Auch Anfang 2017 droht sie wieder – die alljährliche Erhöhung der Ticketpreise im Verkehrs- und Tarifverbund Stuttgart (VVS). Zwischen 2006 und 2016 erhöhten sich die Preise im VVS-Tarif um annähernd 32%, oder durchschnittlich 2,9% pro Jahr, und liegen damit deutlich über der allgemeinen Reallohn- und Preisentwicklung. Mag die Tariferhöhung zum Jahresanfang auch so unausweichlich scheinen wie die Fronabgaben für mittelalterliche Bauern, sie ist keineswegs alternativlos. Die LINKE in der Region Stuttgart ergreift daher frühzeitig die Initiative, um in einer gemeinsamen Aktion der Kreistagsfraktionen, im Stuttgarter Gemeinderat und in der Regionalversammlung Stuttgart die verantwortlichen Aufsichtsratsmitglieder des VVS aufzufordern, gegen eine weitere Preiserhöhung zum 1. Januar 2017 zu stimmen. Nachgewiesene Kostensteigerungen der Verkehrsunternehmen sollen stattdessen aus öffentlichen Mitteln erstattet werden, wobei Zusatzeinnahmen aus Fahrgastzuwächsen anzurechnen sind.

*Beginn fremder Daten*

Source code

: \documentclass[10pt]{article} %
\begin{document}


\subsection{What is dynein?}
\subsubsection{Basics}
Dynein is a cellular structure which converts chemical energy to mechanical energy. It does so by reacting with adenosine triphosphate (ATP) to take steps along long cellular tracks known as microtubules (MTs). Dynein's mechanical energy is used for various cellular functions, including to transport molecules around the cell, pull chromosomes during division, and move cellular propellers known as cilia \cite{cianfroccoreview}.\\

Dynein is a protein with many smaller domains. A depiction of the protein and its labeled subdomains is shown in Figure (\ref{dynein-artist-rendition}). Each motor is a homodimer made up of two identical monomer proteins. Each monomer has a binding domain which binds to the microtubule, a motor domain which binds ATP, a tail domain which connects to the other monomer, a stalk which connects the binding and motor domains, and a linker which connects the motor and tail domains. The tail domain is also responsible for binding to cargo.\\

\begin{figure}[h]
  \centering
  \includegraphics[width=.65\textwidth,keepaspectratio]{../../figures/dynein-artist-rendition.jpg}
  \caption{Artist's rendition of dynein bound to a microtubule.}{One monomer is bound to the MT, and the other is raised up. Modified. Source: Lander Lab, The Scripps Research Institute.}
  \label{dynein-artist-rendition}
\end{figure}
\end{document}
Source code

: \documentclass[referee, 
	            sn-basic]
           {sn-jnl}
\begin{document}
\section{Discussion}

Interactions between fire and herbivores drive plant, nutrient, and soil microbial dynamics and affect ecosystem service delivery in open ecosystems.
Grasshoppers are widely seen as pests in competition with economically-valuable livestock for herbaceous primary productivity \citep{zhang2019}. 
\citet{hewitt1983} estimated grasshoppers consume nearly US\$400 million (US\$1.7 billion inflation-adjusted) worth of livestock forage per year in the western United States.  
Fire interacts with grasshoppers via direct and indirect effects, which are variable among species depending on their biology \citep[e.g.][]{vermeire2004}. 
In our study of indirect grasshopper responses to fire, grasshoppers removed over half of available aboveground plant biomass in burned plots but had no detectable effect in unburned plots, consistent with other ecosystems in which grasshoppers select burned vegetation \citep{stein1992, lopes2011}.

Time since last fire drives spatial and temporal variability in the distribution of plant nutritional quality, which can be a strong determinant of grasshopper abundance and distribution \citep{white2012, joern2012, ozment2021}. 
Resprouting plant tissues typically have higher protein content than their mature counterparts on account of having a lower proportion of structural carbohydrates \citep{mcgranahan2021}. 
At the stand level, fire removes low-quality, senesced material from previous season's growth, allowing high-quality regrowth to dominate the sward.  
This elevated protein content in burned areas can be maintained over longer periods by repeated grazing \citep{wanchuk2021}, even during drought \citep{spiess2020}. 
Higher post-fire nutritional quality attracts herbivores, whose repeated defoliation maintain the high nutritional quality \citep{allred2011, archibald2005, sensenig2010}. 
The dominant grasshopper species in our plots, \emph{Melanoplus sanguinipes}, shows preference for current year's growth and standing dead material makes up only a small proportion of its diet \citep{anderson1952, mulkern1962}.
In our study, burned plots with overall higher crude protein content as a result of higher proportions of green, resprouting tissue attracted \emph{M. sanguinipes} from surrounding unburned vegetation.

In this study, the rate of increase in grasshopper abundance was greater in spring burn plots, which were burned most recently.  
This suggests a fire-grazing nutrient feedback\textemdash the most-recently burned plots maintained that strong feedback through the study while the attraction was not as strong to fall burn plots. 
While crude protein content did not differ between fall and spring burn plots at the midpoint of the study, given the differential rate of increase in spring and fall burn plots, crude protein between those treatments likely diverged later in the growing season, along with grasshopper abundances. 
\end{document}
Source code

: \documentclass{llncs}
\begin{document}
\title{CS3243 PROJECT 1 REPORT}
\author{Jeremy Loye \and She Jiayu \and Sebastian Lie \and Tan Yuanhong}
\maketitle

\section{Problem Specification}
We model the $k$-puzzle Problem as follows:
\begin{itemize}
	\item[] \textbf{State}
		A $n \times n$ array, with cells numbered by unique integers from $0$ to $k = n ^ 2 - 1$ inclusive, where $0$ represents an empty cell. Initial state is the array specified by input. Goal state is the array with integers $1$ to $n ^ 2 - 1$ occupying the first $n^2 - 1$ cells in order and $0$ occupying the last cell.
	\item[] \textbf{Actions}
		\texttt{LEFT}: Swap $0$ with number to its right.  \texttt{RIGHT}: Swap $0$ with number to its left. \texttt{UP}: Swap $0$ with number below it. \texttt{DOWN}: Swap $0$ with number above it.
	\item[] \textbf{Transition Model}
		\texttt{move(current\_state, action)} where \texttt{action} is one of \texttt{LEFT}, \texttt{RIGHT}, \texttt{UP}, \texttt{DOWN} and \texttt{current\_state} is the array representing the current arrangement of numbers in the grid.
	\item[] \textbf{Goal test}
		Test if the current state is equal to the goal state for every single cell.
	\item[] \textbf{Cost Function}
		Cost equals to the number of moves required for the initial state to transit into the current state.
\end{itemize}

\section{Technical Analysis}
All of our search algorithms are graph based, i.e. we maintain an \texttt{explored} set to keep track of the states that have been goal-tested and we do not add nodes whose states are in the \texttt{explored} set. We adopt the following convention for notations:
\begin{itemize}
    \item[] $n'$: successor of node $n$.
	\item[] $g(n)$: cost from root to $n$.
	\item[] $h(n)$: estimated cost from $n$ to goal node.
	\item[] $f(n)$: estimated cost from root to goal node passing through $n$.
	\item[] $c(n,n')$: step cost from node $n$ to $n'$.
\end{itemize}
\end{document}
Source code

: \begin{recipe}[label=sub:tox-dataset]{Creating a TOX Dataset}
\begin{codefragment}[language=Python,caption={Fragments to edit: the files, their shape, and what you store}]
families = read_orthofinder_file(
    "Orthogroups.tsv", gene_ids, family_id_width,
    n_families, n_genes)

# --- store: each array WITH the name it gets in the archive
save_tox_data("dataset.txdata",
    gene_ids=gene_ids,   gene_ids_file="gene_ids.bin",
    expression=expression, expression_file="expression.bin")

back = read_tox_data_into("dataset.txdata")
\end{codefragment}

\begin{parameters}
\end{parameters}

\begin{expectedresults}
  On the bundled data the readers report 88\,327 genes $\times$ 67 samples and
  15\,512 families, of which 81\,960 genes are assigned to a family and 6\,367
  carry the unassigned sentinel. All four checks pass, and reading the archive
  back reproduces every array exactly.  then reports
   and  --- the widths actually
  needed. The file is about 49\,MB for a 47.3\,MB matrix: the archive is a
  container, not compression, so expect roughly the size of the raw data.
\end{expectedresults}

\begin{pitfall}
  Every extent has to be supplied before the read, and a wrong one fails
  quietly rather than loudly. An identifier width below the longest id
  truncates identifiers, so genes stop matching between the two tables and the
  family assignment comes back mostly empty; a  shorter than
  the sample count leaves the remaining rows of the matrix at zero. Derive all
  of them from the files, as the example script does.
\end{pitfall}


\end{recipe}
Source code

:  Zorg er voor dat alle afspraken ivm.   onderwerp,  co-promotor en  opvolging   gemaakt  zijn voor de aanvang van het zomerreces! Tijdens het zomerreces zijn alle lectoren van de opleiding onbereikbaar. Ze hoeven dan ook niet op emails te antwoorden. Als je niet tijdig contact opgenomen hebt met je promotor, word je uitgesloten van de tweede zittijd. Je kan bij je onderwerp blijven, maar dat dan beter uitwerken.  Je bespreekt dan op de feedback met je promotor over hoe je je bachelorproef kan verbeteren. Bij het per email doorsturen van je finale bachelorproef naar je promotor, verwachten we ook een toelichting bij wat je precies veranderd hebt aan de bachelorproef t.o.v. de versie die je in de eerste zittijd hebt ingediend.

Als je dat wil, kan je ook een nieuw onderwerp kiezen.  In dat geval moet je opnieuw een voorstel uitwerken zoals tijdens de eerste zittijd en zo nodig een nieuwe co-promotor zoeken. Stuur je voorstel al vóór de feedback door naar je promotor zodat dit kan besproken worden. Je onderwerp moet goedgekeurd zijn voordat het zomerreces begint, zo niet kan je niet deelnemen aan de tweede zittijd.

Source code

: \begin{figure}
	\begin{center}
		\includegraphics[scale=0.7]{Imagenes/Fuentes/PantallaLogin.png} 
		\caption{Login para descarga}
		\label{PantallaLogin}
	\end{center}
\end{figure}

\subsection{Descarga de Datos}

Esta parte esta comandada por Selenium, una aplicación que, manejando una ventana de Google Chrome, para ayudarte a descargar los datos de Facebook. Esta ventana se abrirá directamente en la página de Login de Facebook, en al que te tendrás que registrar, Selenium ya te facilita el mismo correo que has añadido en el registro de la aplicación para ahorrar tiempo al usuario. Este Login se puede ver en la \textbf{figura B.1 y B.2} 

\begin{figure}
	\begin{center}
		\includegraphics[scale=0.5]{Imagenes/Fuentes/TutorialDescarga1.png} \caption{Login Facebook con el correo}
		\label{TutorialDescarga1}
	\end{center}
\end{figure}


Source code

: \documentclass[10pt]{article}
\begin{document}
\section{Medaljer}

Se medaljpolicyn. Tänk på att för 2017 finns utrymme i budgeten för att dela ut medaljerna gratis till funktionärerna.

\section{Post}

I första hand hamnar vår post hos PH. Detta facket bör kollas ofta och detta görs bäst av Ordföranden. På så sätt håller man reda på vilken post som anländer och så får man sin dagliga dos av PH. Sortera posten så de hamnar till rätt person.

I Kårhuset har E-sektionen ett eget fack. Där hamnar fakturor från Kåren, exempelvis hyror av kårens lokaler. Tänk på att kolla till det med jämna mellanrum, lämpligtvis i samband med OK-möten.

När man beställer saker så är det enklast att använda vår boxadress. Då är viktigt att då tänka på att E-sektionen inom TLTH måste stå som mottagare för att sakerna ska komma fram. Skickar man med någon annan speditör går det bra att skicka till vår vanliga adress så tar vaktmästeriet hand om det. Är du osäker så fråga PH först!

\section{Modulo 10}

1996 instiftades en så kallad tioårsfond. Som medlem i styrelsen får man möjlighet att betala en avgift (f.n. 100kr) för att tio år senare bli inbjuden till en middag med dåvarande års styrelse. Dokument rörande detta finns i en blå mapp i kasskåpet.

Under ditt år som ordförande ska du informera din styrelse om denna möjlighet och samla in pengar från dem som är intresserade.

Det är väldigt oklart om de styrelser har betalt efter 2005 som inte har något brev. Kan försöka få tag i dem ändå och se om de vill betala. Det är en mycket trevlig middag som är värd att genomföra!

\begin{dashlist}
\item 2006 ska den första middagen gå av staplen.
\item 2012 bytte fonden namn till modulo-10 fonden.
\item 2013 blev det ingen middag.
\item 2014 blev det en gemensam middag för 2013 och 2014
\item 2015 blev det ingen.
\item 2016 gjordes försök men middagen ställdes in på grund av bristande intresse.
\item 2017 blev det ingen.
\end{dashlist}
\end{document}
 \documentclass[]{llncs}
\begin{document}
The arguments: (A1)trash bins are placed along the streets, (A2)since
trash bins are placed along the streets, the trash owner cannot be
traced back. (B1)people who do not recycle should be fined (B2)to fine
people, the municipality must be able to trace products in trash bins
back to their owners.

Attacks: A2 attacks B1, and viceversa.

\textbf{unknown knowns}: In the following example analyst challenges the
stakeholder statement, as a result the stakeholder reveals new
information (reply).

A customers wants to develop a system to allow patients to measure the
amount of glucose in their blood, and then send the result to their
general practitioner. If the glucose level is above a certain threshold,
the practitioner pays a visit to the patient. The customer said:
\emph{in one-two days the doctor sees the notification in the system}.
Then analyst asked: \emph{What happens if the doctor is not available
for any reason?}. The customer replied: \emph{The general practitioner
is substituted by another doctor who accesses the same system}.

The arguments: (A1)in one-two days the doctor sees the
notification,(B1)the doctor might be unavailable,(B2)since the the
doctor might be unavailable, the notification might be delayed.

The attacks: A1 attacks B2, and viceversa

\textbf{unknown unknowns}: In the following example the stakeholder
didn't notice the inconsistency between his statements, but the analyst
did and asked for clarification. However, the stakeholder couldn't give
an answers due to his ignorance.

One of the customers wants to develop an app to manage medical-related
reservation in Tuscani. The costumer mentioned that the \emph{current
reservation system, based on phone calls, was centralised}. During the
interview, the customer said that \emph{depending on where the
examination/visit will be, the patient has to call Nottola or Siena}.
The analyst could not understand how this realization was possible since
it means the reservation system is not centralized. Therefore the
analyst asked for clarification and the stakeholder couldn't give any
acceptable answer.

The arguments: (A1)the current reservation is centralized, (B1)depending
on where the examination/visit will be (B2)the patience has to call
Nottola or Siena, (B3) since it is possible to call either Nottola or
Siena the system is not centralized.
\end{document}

Wie ist die Finanzierung und das Vorgehen?

Häufig wird der Eindruck erweckt, die ÖPNV-Unternehmen würden die Preiserhöhungen durch die von ihnen ermittelten jährlichen Kostensteigerungen (z. B. für Personal und Energie) quasi vorgegeben. Die Entscheidung darüber, ob die Zusatzkosten auf die Fahrpreise umgelegt oder aus öffentlichen Mitteln gedeckt werden, liegt jedoch allein beim Verband Region Stuttgart, dem Stuttgarter Gemeinderat und bei den Kreistagen in der Region und deren Vertretern im Aufsichtsrat des VVS.

Gemäß VVS-Vertrag können Kreise, Stadt und Region Stuttgart als Aufgabenträger mehrheitlich der Tarifanpassung widersprechen und eine geringere prozentuale Anpassung festlegen, wenn sie bereit sind, die sich hieraus ergebenden Einnahmeausfälle für alle Unternehmen auszugleichen.

Begründung:

Gründe gegen weitere Fahrpreiserhöhungen:

  • Im S-Bahn-Verkehr mit seinen eklatanten Qualitätsmängeln, täglichen Störungen, Verspätungen und Zugausfällen ist eine weitere Preiserhöhung nicht zu rechtfertigen. Die Region als Aufgabenträger ist der Deutschen Bahn hier wegen nachteiliger Verträge hilflos ausgeliefert, und die alljährlichen „S-Bahn-Gipfel“ produzieren nichts als heiße Luft und leere Versprechungen.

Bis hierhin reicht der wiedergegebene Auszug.